It’s easy to overlook details that don’t fit the picture as you see it, but don’t rule out their importance. Over time, you may find they point you in a whole new direction and open some unexpected vistas.
With Orphan George, for instance, I’d been sent some Chester County tax records as well as two land purchases in Lancaster County. Only later – much later – did I realize the land wasn’t in Lancaster County as we know it today but rather in what is now Adams County and the tax payments showed when he was and wasn’t present in Chester County. I might have considered the property as an investment, unlikely as that now seems, but another stray detail came into play. The two parcels adjoined Moses Harlan, and young George had earlier signed a Quaker marriage certificate for Moses’ daughter. The plot thickened when I considered how close the Quaker Hodgson and Harlan families were in Lurgan, Ireland, before Orphan George’s mysterious arrival in America.
When I put all the parts together, I concluded that Orphan George and his wife Mary relocated to what’s now Adams County for about two decades and raised their family there before leaping once more, this time following the Great Valley into Guilford County, North Carolina.
The Adams County settlement also brings another, seemingly stray detail to life: a Robert Hodgin shows up there from Manchester, England, and he and his wife (and later widow) parallel Orphan George’s migration southward. Are they related? Another point for further research.
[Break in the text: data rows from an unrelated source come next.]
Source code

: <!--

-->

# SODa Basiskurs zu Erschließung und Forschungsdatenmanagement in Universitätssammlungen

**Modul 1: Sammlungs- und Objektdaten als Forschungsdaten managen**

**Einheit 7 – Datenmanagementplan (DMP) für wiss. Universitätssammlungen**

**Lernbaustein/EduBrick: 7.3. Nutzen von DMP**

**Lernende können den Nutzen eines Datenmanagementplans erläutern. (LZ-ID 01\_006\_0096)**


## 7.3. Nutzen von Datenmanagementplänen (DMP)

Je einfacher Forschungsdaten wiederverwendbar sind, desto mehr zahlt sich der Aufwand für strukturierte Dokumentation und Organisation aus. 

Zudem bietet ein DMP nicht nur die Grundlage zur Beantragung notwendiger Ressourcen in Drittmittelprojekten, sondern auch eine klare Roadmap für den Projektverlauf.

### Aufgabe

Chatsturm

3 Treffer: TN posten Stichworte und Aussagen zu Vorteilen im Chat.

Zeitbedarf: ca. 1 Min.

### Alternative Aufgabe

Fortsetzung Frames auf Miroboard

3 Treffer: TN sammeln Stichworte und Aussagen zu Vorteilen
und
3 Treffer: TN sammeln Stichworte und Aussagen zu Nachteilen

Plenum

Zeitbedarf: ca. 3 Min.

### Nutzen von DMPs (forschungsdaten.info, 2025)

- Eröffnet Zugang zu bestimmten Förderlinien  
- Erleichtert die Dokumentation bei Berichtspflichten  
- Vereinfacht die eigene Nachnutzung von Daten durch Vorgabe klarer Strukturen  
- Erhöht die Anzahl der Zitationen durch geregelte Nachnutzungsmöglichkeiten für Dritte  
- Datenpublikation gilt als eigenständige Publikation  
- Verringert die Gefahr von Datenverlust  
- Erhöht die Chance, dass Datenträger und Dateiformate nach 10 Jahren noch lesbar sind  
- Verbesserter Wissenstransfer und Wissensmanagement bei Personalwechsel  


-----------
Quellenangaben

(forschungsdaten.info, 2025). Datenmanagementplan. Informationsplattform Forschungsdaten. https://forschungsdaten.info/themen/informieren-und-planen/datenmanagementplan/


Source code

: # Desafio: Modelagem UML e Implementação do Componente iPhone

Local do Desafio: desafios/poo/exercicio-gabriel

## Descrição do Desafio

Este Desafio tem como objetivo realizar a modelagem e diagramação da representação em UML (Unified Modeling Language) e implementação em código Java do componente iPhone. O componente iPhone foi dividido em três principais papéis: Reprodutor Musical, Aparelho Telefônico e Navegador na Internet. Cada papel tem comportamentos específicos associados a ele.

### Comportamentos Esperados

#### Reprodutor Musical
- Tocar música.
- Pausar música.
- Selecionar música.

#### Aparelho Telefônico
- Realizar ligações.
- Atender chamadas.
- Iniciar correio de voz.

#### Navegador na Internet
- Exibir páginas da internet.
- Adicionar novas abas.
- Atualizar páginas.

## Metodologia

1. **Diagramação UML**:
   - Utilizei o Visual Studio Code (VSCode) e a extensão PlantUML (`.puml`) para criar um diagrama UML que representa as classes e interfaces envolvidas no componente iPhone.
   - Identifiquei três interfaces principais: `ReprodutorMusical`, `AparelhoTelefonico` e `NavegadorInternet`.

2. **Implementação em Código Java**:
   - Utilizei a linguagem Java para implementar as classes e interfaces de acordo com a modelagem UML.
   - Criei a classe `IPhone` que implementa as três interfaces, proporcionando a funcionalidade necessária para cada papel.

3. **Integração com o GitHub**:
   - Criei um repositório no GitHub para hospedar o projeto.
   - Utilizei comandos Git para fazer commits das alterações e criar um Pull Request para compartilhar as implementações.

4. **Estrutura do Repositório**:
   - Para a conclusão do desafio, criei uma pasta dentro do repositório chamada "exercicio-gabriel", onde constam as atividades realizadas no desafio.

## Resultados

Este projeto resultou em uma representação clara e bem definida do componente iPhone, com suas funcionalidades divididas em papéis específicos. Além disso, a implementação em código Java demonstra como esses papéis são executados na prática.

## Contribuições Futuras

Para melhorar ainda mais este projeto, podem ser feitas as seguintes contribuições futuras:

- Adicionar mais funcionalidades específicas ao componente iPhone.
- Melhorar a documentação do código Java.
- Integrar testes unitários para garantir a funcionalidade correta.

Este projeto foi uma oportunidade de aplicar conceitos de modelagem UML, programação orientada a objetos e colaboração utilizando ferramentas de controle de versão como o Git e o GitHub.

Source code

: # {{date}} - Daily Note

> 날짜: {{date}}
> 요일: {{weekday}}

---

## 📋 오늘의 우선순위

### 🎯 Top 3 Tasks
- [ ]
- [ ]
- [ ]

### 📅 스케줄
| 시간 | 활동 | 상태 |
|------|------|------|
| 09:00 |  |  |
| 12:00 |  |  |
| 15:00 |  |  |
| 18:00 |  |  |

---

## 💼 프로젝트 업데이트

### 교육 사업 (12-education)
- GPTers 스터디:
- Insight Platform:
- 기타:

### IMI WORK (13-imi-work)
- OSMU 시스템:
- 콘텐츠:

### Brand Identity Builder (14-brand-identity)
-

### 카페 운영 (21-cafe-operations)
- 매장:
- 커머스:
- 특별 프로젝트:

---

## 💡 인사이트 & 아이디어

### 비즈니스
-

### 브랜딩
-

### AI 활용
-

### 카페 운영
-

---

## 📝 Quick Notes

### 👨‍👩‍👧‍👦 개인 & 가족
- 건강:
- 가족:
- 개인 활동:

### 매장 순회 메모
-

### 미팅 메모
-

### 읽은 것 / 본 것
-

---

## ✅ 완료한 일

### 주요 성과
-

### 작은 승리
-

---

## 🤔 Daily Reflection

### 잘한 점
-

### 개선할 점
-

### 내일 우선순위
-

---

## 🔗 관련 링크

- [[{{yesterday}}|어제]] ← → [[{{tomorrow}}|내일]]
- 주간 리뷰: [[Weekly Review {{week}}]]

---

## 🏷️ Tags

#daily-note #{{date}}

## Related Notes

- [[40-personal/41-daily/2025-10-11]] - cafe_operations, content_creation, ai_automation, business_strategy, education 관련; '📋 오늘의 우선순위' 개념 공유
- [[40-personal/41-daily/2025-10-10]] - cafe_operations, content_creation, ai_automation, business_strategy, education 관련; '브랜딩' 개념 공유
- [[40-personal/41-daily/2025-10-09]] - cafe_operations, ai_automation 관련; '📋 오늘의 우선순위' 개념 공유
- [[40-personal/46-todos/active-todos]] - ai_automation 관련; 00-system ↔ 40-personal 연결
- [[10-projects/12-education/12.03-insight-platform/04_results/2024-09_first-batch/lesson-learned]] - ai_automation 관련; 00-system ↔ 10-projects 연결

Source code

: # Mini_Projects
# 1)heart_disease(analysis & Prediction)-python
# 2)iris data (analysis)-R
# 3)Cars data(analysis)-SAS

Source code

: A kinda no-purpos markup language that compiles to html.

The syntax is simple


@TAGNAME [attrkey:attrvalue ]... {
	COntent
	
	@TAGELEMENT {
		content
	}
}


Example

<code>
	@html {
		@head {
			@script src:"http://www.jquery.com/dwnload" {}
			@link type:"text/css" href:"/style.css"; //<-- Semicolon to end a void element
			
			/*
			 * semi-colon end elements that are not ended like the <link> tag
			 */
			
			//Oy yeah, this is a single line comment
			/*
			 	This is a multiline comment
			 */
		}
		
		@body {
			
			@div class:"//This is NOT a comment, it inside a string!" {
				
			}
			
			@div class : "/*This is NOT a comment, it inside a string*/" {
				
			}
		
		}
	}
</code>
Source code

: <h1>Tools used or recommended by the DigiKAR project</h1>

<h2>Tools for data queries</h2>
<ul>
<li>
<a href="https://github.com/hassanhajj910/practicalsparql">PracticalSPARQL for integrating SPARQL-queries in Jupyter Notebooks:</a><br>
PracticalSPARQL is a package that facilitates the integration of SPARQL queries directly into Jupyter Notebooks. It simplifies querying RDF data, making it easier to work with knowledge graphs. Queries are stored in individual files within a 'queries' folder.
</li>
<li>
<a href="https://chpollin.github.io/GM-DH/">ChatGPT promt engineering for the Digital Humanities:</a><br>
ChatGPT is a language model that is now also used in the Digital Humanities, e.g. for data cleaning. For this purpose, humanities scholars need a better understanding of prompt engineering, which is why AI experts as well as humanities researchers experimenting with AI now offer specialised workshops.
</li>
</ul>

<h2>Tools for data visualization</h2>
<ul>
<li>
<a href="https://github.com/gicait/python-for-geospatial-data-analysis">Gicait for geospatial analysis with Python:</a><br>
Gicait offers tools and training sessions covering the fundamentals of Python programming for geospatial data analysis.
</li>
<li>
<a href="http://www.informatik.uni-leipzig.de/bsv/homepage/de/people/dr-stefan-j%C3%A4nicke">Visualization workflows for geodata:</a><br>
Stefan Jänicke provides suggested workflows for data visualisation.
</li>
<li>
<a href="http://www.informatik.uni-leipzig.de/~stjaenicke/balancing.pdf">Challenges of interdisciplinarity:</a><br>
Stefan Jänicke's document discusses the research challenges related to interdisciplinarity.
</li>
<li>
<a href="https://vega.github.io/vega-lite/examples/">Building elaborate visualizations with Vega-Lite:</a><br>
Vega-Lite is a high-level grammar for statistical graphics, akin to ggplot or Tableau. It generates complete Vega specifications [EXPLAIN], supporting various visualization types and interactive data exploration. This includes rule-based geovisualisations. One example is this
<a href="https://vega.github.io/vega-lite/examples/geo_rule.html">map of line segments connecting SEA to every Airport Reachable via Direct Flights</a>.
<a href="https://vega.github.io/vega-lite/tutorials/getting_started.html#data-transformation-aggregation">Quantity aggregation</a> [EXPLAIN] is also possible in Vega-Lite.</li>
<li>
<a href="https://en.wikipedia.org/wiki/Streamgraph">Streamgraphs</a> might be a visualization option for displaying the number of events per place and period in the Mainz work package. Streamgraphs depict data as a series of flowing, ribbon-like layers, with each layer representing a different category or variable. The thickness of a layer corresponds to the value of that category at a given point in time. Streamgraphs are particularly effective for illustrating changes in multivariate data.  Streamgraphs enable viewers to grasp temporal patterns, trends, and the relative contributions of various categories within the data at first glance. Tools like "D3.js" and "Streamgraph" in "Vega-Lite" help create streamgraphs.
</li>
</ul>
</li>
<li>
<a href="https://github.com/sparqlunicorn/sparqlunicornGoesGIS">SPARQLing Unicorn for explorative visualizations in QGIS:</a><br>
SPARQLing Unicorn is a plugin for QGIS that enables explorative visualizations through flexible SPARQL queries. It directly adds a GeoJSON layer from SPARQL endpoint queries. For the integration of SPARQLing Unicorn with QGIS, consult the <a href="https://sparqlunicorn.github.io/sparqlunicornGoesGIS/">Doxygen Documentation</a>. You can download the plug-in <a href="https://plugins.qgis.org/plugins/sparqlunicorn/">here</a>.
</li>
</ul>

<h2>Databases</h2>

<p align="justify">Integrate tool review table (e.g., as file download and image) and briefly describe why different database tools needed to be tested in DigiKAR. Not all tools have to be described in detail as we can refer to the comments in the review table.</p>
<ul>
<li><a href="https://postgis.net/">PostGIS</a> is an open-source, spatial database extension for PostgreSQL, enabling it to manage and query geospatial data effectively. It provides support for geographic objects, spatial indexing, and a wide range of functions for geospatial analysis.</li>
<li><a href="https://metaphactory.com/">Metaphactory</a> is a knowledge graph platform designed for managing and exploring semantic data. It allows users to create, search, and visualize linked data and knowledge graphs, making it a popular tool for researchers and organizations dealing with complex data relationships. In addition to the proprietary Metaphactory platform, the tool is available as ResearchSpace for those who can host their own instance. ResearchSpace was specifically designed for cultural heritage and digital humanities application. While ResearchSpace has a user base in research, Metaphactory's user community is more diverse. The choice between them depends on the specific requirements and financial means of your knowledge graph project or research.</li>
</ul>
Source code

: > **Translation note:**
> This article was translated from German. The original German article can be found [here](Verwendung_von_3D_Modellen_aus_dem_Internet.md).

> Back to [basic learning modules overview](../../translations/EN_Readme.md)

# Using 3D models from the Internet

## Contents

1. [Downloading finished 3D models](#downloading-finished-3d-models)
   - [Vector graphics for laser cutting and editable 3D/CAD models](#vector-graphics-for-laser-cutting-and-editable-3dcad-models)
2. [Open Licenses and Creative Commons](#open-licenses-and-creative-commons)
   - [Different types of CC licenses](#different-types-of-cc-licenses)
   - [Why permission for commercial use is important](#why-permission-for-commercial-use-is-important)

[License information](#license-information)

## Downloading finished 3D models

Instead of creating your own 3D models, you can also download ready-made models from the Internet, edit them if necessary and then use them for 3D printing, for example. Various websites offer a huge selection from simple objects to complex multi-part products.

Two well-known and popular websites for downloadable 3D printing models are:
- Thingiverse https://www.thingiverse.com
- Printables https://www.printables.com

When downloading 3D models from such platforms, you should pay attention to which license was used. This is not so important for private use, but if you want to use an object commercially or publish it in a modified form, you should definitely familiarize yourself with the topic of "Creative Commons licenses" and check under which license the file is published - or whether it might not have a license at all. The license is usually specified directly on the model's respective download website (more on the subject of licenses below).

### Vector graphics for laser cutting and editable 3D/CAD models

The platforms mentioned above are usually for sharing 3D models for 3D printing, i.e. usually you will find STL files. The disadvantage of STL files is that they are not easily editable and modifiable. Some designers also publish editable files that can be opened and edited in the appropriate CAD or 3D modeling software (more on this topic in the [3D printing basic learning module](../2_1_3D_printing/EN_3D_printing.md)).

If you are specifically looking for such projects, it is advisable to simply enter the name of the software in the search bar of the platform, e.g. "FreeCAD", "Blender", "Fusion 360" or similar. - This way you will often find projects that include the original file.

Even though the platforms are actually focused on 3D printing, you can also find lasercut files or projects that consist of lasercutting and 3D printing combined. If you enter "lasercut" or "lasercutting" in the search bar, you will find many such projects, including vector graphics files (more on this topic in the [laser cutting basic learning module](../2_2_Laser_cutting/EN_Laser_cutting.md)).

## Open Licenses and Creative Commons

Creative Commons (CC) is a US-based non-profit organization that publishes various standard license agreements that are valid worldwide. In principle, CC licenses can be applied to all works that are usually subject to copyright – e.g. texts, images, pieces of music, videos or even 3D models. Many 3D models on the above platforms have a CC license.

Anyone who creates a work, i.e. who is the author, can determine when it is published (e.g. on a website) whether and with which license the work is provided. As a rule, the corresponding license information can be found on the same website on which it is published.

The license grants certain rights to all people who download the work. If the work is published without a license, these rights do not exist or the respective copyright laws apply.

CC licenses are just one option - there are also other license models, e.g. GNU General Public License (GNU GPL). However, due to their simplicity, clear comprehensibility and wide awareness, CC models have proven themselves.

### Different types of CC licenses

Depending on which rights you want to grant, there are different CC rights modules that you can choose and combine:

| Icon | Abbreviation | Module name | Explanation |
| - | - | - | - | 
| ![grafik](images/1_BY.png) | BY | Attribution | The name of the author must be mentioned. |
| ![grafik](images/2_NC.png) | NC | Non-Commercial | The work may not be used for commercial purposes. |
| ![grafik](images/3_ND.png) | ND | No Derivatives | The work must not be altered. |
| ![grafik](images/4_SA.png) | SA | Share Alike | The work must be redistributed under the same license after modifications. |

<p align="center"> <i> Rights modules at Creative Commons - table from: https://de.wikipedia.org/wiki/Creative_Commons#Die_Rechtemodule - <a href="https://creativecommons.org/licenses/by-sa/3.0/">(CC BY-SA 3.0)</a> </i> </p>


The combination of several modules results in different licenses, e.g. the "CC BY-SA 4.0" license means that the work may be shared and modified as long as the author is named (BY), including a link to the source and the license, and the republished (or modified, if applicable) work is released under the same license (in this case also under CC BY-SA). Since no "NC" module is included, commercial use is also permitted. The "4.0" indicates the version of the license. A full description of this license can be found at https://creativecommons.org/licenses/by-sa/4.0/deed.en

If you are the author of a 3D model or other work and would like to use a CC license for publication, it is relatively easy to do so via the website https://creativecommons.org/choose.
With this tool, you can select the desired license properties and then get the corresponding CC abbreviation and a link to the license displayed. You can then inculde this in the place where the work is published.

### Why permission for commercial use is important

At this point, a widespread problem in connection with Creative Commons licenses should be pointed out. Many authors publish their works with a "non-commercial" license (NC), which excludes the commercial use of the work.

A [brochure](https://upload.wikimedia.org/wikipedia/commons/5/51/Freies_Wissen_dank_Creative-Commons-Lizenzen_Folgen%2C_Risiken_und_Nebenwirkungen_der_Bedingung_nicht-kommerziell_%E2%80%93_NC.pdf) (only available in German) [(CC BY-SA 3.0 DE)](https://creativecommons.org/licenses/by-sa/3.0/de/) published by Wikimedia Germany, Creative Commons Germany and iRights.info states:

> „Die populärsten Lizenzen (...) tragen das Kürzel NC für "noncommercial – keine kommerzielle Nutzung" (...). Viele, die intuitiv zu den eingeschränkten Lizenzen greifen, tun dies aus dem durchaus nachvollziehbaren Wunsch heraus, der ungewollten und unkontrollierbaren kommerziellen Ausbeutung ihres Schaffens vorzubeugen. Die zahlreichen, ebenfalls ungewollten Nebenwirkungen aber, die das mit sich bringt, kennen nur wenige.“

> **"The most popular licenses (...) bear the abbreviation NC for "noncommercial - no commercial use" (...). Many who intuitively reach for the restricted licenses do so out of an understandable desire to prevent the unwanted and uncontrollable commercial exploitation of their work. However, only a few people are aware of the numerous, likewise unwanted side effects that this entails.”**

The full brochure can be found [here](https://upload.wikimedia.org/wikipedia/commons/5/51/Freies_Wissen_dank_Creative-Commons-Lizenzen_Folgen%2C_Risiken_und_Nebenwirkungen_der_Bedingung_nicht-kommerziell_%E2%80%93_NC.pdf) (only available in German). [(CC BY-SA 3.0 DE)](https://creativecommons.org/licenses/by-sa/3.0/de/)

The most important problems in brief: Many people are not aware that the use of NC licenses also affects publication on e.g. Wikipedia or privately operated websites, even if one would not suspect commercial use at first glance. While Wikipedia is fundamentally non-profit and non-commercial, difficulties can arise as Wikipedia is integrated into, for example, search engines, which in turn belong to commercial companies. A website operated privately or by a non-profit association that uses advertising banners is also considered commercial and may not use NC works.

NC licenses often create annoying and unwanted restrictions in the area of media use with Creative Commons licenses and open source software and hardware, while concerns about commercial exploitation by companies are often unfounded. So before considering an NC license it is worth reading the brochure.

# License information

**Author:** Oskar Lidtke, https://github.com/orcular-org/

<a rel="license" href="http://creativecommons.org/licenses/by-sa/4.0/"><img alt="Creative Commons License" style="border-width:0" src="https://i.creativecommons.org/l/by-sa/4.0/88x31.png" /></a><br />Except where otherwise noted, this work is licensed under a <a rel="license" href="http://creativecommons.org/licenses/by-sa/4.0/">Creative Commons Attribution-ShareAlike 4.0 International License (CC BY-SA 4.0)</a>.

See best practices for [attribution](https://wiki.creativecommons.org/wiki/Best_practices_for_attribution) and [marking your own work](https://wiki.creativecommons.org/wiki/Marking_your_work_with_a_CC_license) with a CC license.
The upshot is that piecing these details together places the family on the frontier long before their move to North Carolina, rather than having them remain safely, maybe even comfortably, in the Brandywine country of Pennsylvania.
Another set of details adds immensely to our understanding of Robert Hodgson of the Woodhouse. A Quaker report mentions his occupation as butcher in Durham county, England. In Rhode Island, he’s the town registrar of cattle, reflecting some knowledge of domestic livestock. Rhode Island, in turn, prospered in its exportation of meat and hides to Britain. Robert made multiple trips to England, many as a recorded Quaker minister, but could secular business have also been part of his agenda? The leather connection continues with his son, Robert, whose occupations included cordwainer as he settled in Pennsylvania. Cordwainer, as I was reminded, means shoemaker.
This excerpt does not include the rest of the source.